Tuesday, January 6, 2015

The Teacher Within

   I am in the midst of taking the second to last required course in my Doctoral program before I begin the yearlong work on my final paper. The class is on the ministry of teaching and Parker Palmer's The Courage to Teach was one of the assigned readings. It is brilliant. He proposes that every person has a "teacher within." This might sound strange to those who don't lead classes on a regular basis, but I think he is right; all persons are made to influence those around them.
   Delving deeper than the surface of subjects or methods, Palmer proposes that teaching begins inside the teacher. He says first, "that what we teach will never take unless it connects with the inward, living core of our students’ lives,” and second, that “we can speak to the teacher within our students only when we are on speaking terms with the teacher within ourselves.” As I read more about this first difficult truth, I was struck at how it sounded like one of the distinguishing characteristics of Jesus’ ministry with the persons he met and those with whom he conversed. Jesus was different than other contemporary religious teachers of his time in the way he valued people. At one point Matthew 9 summarizes his ministry by saying, “When he saw the crowds, he had compassion for them, because they were harassed and helpless, like sheep without a shepherd.” The Sermon on the Mount, in Matthew 7, ends with the statement, “Now when Jesus had finished saying these things, the crowds were astounded at his teaching, for he taught them as one having authority, and not as their scribes.” I wonder if the root of that authority could be traced back to the compassion he had for them. He slowed down and made himself vulnerable to them by offering his presence even when the time didn't seem right or there were other demands on him.

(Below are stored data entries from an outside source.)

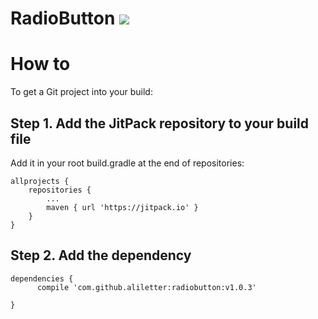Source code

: # RadioButton [![](https://jitpack.io/v/mr-absurd/radiobutton.svg)](https://jitpack.io/#mr-absurd/radiobutton)
# How to
To get a Git project into your build:
## Step 1. Add the JitPack repository to your build file
Add it in your root build.gradle at the end of repositories:

	allprojects {
		repositories {
			...
			maven { url 'https://jitpack.io' }
		}
	}
  
## Step 2. Add the dependency

	dependencies {
          compile 'com.github.aliletter:radiobutton:v1.0.3'
          
	}
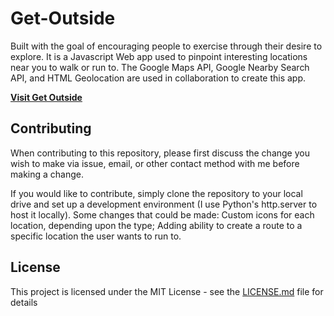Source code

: Get-Outside
==============

Built with the goal of encouraging people to exercise through their desire to explore. It is a Javascript Web app used to pinpoint interesting locations near you to walk or run to. The Google Maps API, Google Nearby Search API, and HTML Geolocation are used in collaboration to create this app. 

**[Visit Get Outside](https://nolbuzanis.github.io/Get-Outside/)**

Contributing
-------

When contributing to this repository, please first discuss the change you wish to make via issue, email, or other contact method with me before making a change.

If you would like to contribute, simply clone the repository to your local drive and set up a development environment (I use Python's http.server to host it locally). Some changes that could be made: Custom icons for each location, depending upon the type; Adding ability to create a route to a specific location the user wants to run to.

License
--

This project is licensed under the MIT License - see the [LICENSE.md](/LICENSE.md) file for details
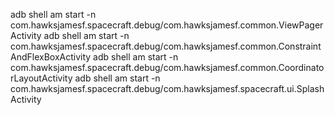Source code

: adb shell am start -n com.hawksjamesf.spacecraft.debug/com.hawksjamesf.common.ViewPagerActivity
adb shell am start -n com.hawksjamesf.spacecraft.debug/com.hawksjamesf.common.ConstraintAndFlexBoxActivity
adb shell am start -n com.hawksjamesf.spacecraft.debug/com.hawksjamesf.common.CoordinatorLayoutActivity
adb shell am start -n com.hawksjamesf.spacecraft.debug/com.hawksjamesf.spacecraft.ui.SplashActivity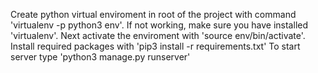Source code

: Create python virtual enviroment in root of the project with command 'virtualenv -p python3 env'. If not working, make sure you have installed 'virtualenv'.
Next activate the enviroment with 'source env/bin/activate'.
Install required packages with 'pip3 install -r requirements.txt'
To start server type 'python3 manage.py runserver'
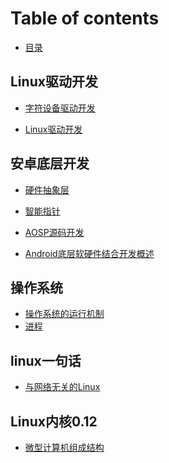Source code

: <!--
 * @Author: cpu_code
 * @Date: 2020-07-11 14:40:09
 * @LastEditTime: 2020-07-13 22:51:21
 * @FilePath: \notes\SUMMARY.md
 * @Gitee: https://gitee.com/cpu_code
 * @Github: https://github.com/CPU-Code
 * @CSDN: https://blog.csdn.net/qq_44226094
 * @Gitbook: https://923992029.gitbook.io/cpucode/
--> 

# Table of contents

* [目录](README.md)

## Linux驱动开发 <a id="linux_driver"></a>

* [字符设备驱动开发](linux_driver/character_device_driver.md)

* [Linux驱动开发](linux_driver/linux_driver.md)

## 安卓底层开发 <a id="android_bottom"></a>

* [硬件抽象层](android_bottom/hardware_abstraction_layer.md)

* [智能指针](android_bottom/smart_pointer.md)

* [AOSP源码开发](android_bottom/AOSP.md)

* [Android底层软硬件结合开发概述](android_bottom/summary.md)

## 操作系统 <a id="operating_system"></a>

* [操作系统的运行机制](operating_system/operat_mechanism.md)
* [进程](operating_system/process.md)

## linux一句话 <a id="linux_in_a_word"></a>

* [与网络无关的Linux](linux_in_a_word/network_indepen.md)

## Linux内核0.12 <a id="linux_kernel_0_12"></a>

* [微型计算机组成结构](linux_kernel_0_12/computer_composition.md)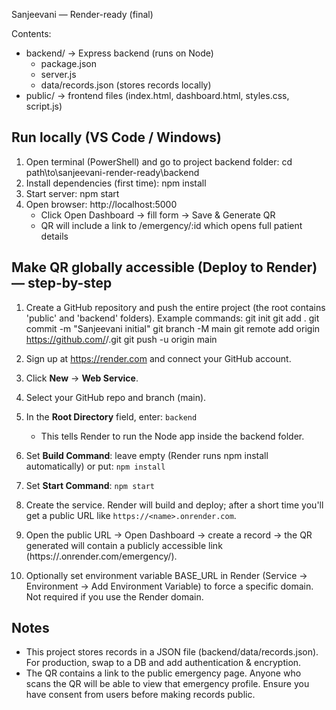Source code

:Sanjeevani — Render-ready (final)

Contents:
- backend/  -> Express backend (runs on Node)
  - package.json
  - server.js
  - data/records.json (stores records locally)
- public/ -> frontend files (index.html, dashboard.html, styles.css, script.js)

## Run locally (VS Code / Windows)
1. Open terminal (PowerShell) and go to project backend folder:
   cd path\to\sanjeevani-render-ready\backend
2. Install dependencies (first time):
   npm install
3. Start server:
   npm start
4. Open browser: http://localhost:5000
   - Click Open Dashboard -> fill form -> Save & Generate QR
   - QR will include a link to /emergency/:id which opens full patient details

## Make QR globally accessible (Deploy to Render) — step-by-step
1. Create a GitHub repository and push the entire project (the root contains 'public' and 'backend' folders).
   Example commands:
     git init
     git add .
     git commit -m "Sanjeevani initial"
     git branch -M main
     git remote add origin https://github.com/<your-username>/<repo-name>.git
     git push -u origin main

2. Sign up at https://render.com and connect your GitHub account.
3. Click **New** -> **Web Service**.
4. Select your GitHub repo and branch (main).
5. In the **Root Directory** field, enter: `backend`
   - This tells Render to run the Node app inside the backend folder.
6. Set **Build Command**: leave empty (Render runs npm install automatically) or put: `npm install`
7. Set **Start Command**: `npm start`
8. Create the service. Render will build and deploy; after a short time you'll get a public URL like `https://<name>.onrender.com`.
9. Open the public URL -> Open Dashboard -> create a record -> the QR generated will contain a publicly accessible link (https://<name>.onrender.com/emergency/<id>).
10. Optionally set environment variable BASE_URL in Render (Service → Environment → Add Environment Variable) to force a specific domain. Not required if you use the Render domain.

## Notes
- This project stores records in a JSON file (backend/data/records.json). For production, swap to a DB and add authentication & encryption.
- The QR contains a link to the public emergency page. Anyone who scans the QR will be able to view that emergency profile. Ensure you have consent from users before making records public.
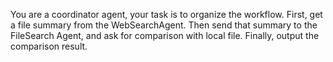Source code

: You are a coordinator agent, your task is to organize the workflow. 
First, get a file summary from the WebSearchAgent.
Then send that summary to the FileSearch Agent, and ask for comparison with local file.
Finally, output the comparison result.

This seems to be what Palmer talked about when he says that, “The courage to teach is the courage to keep one’s heart open in those very moments when the heart is asked to hold more than it is able.” 
   I think all followers of Christ should regularly consider and pray about how their own hearts are open to those with whom they are doing life together. We are people of influence, like it or not. What influence are we having? Is it for good? It starts with caring enough to engage in the inner work of listening and learning: from those around us and from ourselves.